Seconds until the task and its output are deleted.

export_format
enum<string>[] | null

Export format(s) to generate after processing. Currently supported: ["docx"].

File format for exporting parsed results. When specified in a parse request, the pipeline generates the requested export file after processing completes. The exported file is available via the exports field in the task response.

Available options:
docx
extract_charts
boolean | null

Extract structured data from charts and graphs. Defaults to false.

extract_colors
boolean | null

Transfer text color from the PDF text layer to OCR results. Defaults to false.

Attach hyperlink URLs from PDF annotations to OCR results. Defaults to false.

extract_strikethrough
boolean | null

Preserve strikethrough formatting in HTML/Markdown output. Defaults to false.

layout_analysis
string | null

Layout analysis strategy: smart_layout_detection (default) or page_by_page.

llm_processing
any

JSON object for LLM processing configuration.

merge_batch_size
integer<int32> | null

Maximum number of tables per merge group. Groups larger than this are split. Defaults to 20.

merge_tables
boolean | null

Merge tables that span multiple pages into a single unified structure. Defaults to false.

ocr_engine
string | null

OCR engine: UnsiloedHawk (default, recommended), UnsiloedBeta, or UnsiloedStorm.

ocr_strategy
string | null

OCR strategy: auto_detection (default) or force_ocr.

output_fields
any

JSON object controlling which output fields are included in the response.

page_range
string | null

Page range to process.
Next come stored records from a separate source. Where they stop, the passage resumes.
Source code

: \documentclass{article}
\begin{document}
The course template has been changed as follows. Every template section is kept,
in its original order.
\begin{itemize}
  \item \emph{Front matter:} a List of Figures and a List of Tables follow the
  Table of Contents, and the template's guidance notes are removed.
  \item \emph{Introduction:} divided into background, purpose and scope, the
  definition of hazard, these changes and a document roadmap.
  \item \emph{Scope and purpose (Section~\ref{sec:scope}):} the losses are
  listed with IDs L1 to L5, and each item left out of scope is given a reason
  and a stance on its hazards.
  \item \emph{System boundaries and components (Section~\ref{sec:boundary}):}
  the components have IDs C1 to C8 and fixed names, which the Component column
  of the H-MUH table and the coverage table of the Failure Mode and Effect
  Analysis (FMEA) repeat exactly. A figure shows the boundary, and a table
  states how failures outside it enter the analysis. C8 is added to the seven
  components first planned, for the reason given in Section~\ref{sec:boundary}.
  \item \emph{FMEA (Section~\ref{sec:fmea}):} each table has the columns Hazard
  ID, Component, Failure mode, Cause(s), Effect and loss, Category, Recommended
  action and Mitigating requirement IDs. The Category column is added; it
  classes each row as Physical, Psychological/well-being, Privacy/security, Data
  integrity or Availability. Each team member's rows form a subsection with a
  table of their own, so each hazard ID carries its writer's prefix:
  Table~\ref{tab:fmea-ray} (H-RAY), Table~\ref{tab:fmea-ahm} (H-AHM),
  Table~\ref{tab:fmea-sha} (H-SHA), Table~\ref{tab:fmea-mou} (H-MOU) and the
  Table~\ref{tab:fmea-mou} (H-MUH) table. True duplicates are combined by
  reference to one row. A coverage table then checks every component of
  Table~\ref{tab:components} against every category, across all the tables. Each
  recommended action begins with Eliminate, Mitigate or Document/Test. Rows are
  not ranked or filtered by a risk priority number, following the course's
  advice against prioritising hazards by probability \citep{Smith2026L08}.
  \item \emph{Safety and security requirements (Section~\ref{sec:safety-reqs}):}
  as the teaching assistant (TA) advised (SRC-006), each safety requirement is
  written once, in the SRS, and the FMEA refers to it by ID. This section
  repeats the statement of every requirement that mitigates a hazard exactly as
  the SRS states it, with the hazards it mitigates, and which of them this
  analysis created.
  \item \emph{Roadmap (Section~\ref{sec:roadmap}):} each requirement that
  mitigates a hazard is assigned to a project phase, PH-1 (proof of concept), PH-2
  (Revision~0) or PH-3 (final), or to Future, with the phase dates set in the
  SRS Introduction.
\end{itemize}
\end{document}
Formats: "1-5", "2,4,6", "[1,3,5]". Defaults to all pages.

segment_filter
string | null

Segment filter: comma-separated segment types to keep, or "all". Defaults to "all".

segment_processing
any

JSON object for segment processing/analysis configuration.

segment_type_naming
string | null

Segment type naming convention: Unsiloed (default) or Other.

use_high_resolution
boolean | null

Use high-resolution images for cropping and post-processing. Defaults to true.

validate_segments
any

JSON array of segment types to validate with VLM. Example: ["Table","Formula"].

validate_table_segments
boolean | null

Legacy: validate table segments using VLM. Prefer validate_segments instead.

xml_citation
boolean | null

Extract and hyperlink bibliography citations in the markdown output. Defaults to false.

Response

Upload URL created

Response from POST /v2/parse/upload.

credit_used
integer<int32>
required

Number of page credits deducted (initial reservation, reconciled on upload).

expires_at
string
required

RFC 3339 timestamp when upload_url expires.

job_id
string
required

Use this ID to poll GET /parse/{job_id} for status.

quota_remaining
integer<int32>
required

Remaining page credits after deduction.

upload_headers
object
required

Headers the client MUST include in the PUT request.

upload_method
string
required

Always "PUT".

upload_url
string
required

S3 presigned PUT URL. Valid until expires_at.